> **What the exercise asks**
Provide an exact reproduction of every entry.

> **Material supplied**
▬▬▬▬▬▬▬▬▬▬
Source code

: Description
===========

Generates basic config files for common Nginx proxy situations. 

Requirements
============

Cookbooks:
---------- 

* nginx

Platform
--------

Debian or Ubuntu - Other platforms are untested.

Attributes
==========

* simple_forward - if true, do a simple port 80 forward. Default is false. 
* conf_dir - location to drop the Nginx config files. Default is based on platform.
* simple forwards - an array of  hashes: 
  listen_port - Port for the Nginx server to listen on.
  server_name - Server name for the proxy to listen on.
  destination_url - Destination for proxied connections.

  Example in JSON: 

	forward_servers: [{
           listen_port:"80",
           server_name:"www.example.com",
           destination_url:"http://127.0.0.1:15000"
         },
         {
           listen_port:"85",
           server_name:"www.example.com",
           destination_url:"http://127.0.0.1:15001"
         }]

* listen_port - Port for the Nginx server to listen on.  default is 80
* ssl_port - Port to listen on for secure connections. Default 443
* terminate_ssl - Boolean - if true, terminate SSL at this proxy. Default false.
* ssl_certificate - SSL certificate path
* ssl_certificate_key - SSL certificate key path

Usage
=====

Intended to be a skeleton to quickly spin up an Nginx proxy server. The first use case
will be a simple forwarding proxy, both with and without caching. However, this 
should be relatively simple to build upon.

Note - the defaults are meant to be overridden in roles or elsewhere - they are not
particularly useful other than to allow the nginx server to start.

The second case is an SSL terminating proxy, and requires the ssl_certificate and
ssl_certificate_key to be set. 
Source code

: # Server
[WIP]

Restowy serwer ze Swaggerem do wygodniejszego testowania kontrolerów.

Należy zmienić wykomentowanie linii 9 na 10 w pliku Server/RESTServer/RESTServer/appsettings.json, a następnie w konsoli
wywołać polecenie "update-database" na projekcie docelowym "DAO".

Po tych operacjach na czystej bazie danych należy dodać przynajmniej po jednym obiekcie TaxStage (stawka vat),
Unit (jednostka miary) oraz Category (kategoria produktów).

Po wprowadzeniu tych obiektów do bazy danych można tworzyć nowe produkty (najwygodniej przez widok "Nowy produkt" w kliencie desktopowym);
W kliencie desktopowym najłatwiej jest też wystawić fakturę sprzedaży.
▬▬▬▬▬▬▬▬▬▬
> **Exercise response**
Source code

: Description
===========

Generates basic config files for common Nginx proxy situations. 

Requirements
============

Cookbooks:
---------- 

* nginx

Platform
--------

Debian or Ubuntu - Other platforms are untested.

Attributes
==========

* simple_forward - if true, do a simple port 80 forward. Default is false. 
* conf_dir - location to drop the Nginx config files. Default is based on platform.
* simple forwards - an array of  hashes: 
  listen_port - Port for the Nginx server to listen on.
  server_name - Server name for the proxy to listen on.
  destination_url - Destination for proxied connections.

  Example in JSON: 

	forward_servers: [{
           listen_port:"80",
           server_name:"www.example.com",
           destination_url:"http://127.0.0.1:15000"
         },
         {
           listen_port:"85",
           server_name:"www.example.com",
           destination_url:"http://127.0.0.1:15001"
         }]

* listen_port - Port for the Nginx server to listen on.  default is 80
* ssl_port - Port to listen on for secure connections. Default 443
* terminate_ssl - Boolean - if true, terminate SSL at this proxy. Default false.
* ssl_certificate - SSL certificate path
* ssl_certificate_key - SSL certificate key path

Usage
=====

Intended to be a skeleton to quickly spin up an Nginx proxy server. The first use case
will be a simple forwarding proxy, both with and without caching. However, this 
should be relatively simple to build upon.

Note - the defaults are meant to be overridden in roles or elsewhere - they are not
particularly useful other than to allow the nginx server to start.

The second case is an SSL terminating proxy, and requires the ssl_certificate and
ssl_certificate_key to be set. 
Source code

: # Server
[WIP]

Restowy serwer ze Swaggerem do wygodniejszego testowania kontrolerów.

Należy zmienić wykomentowanie linii 9 na 10 w pliku Server/RESTServer/RESTServer/appsettings.json, a następnie w konsoli
wywołać polecenie "update-database" na projekcie docelowym "DAO".

Po tych operacjach na czystej bazie danych należy dodać przynajmniej po jednym obiekcie TaxStage (stawka vat),
Unit (jednostka miary) oraz Category (kategoria produktów).

Po wprowadzeniu tych obiektów do bazy danych można tworzyć nowe produkty (najwygodniej przez widok "Nowy produkt" w kliencie desktopowym);
W kliencie desktopowym najłatwiej jest też wystawić fakturę sprzedaży.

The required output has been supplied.